Das angebliche Wundermittel entpuppte sich als Flop

Bisher aber gibt es den Stoff nicht. Hydroxychloroquin, ein Rheuma- und Malariamittel, wurde im März 2020 fälschlicherweise als solcher gefeiert. Die antivirale Wirkung, so hieß es zunächst, sei bemerkenswert. Der US-Präsident Donald Trump tat so, als sei es ein Wundermittel. Es sei einer der größten Durchbrüche der Medizingeschichte, sagte er. Dann löste sich die Hoffnung auf. Es konnte nicht nur keine positive Wirkung festgestellt werden, die Gabe entpuppte sich gar als gefährlich. Lesen Sie hier: Dexamethason: Durchbruch bei der Behandlung von Covid-19?

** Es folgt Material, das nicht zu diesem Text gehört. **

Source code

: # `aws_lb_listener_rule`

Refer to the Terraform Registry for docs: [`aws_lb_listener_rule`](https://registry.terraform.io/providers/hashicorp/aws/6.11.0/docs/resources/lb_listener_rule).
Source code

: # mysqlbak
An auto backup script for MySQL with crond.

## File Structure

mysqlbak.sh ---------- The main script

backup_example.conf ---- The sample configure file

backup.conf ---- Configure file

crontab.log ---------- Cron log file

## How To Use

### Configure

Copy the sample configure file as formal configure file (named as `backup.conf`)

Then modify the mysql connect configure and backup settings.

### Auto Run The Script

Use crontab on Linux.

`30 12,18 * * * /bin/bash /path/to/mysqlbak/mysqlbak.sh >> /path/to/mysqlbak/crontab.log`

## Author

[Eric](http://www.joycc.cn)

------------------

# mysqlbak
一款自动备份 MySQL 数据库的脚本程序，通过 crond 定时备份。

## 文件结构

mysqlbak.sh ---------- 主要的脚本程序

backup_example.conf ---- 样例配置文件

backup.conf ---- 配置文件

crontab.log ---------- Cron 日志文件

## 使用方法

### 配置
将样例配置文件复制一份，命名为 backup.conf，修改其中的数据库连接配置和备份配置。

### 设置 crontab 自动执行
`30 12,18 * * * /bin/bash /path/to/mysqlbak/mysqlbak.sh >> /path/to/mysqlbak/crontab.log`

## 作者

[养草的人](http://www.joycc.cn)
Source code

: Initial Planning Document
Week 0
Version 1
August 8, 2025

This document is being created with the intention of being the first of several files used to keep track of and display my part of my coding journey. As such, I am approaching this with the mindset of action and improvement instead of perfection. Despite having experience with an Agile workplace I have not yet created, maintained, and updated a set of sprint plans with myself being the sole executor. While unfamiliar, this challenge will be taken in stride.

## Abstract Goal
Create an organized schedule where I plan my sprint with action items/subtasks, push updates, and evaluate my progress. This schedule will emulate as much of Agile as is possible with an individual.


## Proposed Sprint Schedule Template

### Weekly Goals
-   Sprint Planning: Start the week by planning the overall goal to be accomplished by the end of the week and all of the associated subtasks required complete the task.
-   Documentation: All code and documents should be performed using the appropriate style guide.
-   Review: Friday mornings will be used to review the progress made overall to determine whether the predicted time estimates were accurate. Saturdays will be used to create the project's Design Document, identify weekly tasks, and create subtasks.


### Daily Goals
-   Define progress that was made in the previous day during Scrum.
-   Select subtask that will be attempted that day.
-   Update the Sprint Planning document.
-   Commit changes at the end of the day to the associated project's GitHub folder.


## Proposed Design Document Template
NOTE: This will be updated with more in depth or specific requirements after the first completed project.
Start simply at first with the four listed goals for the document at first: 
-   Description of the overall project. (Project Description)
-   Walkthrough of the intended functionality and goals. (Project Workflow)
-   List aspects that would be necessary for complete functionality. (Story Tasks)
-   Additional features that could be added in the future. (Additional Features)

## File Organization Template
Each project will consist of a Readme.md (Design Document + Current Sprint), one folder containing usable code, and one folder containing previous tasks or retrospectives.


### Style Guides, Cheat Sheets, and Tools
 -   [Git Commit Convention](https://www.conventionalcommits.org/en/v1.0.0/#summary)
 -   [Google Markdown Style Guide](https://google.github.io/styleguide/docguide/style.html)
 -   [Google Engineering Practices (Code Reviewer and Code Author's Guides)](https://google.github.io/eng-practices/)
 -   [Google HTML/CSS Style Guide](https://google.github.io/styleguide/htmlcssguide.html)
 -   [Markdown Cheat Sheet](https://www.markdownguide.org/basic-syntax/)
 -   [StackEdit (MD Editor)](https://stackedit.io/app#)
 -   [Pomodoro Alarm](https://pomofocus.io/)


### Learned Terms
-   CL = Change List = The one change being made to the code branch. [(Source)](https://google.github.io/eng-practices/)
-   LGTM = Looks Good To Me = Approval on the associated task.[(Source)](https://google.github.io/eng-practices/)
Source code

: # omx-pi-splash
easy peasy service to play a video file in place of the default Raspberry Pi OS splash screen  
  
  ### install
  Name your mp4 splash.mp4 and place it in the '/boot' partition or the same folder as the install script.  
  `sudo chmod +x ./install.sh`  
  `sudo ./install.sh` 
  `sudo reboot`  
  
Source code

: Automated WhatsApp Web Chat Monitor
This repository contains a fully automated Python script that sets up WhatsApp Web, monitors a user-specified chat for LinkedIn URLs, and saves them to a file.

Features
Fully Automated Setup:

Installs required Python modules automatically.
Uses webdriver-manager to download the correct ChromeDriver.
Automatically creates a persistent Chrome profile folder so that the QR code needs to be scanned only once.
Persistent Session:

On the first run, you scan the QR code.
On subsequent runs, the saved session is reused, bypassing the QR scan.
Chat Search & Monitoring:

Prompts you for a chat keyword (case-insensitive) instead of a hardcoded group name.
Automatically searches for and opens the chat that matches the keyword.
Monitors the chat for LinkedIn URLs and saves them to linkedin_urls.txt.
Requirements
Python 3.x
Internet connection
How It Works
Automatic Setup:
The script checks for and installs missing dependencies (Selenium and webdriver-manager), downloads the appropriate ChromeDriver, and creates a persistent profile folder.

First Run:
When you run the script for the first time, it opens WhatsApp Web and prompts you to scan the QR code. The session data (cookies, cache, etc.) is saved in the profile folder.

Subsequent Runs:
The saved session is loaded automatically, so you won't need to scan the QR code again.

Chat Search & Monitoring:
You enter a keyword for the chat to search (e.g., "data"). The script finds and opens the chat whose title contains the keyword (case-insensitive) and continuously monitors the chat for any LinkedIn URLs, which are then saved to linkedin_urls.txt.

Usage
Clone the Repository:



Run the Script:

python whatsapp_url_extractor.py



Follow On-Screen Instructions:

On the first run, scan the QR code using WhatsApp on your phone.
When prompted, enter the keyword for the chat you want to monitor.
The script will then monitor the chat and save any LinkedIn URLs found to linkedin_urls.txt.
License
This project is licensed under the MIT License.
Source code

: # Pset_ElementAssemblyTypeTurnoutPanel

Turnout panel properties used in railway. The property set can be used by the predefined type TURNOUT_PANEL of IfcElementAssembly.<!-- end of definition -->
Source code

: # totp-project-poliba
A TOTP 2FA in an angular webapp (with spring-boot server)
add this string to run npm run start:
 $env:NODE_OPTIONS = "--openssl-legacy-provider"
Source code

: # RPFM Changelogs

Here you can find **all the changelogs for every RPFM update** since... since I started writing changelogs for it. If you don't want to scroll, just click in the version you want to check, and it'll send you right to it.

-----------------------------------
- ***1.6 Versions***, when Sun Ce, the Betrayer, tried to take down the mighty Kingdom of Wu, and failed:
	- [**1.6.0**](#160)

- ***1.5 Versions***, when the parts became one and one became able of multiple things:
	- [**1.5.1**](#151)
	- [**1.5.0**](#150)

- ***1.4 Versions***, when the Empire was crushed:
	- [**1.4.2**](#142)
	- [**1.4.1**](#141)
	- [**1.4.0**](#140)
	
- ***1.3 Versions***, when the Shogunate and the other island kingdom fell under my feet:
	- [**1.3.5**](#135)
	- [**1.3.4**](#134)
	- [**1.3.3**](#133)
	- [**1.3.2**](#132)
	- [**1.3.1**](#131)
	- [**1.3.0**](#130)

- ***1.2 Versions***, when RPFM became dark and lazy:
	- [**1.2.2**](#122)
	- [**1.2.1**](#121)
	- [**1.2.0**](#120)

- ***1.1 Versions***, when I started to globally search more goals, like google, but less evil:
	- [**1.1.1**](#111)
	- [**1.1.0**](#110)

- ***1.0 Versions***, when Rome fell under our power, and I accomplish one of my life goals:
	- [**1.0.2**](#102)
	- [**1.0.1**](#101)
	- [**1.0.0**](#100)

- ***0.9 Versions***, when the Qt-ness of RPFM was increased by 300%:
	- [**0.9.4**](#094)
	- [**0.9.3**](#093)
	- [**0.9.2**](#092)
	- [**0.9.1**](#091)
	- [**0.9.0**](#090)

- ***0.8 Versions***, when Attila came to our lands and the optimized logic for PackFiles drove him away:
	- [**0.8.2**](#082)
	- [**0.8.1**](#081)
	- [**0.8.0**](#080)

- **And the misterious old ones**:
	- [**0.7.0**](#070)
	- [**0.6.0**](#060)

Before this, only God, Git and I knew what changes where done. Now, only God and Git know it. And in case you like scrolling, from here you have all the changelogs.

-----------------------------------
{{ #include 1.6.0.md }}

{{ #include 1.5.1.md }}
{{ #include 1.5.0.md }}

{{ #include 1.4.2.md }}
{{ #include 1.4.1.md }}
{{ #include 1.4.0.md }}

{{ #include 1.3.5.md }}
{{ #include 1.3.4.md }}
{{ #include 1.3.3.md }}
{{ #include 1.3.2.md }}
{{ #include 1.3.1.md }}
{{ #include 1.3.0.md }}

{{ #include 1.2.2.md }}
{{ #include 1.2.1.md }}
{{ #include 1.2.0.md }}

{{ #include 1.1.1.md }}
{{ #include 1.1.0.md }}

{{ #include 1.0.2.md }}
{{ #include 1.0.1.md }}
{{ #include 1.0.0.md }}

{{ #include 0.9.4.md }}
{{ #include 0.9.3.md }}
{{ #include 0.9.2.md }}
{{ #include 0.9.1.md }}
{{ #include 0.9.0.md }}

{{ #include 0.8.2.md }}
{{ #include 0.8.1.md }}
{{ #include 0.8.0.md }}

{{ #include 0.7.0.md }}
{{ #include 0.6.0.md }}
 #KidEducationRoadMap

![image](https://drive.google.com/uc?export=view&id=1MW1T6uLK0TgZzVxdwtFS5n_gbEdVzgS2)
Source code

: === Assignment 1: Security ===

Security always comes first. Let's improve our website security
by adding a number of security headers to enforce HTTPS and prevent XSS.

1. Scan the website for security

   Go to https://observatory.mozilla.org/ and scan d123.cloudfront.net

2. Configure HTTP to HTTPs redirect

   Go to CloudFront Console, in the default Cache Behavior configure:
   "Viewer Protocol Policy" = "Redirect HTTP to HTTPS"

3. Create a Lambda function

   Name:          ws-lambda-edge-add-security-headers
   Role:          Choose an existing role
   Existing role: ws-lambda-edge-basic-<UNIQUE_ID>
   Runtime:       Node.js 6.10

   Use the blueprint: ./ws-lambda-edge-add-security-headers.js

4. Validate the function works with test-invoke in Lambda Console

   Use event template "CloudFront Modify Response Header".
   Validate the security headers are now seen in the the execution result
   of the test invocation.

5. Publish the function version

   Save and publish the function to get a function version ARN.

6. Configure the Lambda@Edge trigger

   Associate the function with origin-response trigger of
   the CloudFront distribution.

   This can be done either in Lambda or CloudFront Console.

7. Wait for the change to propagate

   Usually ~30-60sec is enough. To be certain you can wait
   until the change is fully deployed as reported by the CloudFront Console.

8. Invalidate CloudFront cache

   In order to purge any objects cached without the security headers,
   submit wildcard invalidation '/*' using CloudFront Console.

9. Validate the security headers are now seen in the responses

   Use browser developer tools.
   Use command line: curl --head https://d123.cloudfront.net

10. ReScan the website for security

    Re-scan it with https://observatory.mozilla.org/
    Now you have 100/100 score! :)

„Hydroxychloroquin ist ein gutes Beispiel, bei dem man zu schnell und die Hoffnung zu groß war. Wir sollten wirklich schauen, dass vernünftige Studien gemacht und diese dann auch vernünftig ausgewertet werden“, sagt Prof. Jörg Meerpohl, Direktor des Instituts für Evidenz in der Medizin am Universitätsklinikum Freiburg.

Ob Avigan mehr verbreiten kann als einen Hoffnungsschimmer, muss sich zeigen: Die jetzt gestartete neue Studie, so berichtet die Tagesschau, dient der Überprüfung der Wirksamkeit bei Covid-19-Patienten, die älter als 50 Jahre sind oder ein hohes Risiko für einen schweren Verlauf haben. Die Studie werde doppelblind durchgeführt.

Antrag auf Zulassung in Japan im Oktober?

Das bedeutet, dass weder Versuchsleitung noch Patienten wissen, ob das Medikament oder ein Placebo verabreicht wird. Das ist der höchste wissenschaftliche Standard. Wann mit Ergebnissen zu rechnen ist, ist offen. Im Oktober, so die Tagesschau, wolle der Hersteller die Zulassung des Mittels zur Behandlung von Covid-19 in Japan beantragen.

In Ländern wie Russland, Indien oder Indonesien ist Avigan bereits zur Behandlung von Covid-19 zugelassen. In weiteren Ländern wird es als Notfall-Medikament für Erkrankten genutzt, für die es keine andere Behandlungsoption gibt. Auch in Deutschland kann es laut Tagesschau im Rahmen eines individuellen Heilungsversuches zum Einsatz kommen.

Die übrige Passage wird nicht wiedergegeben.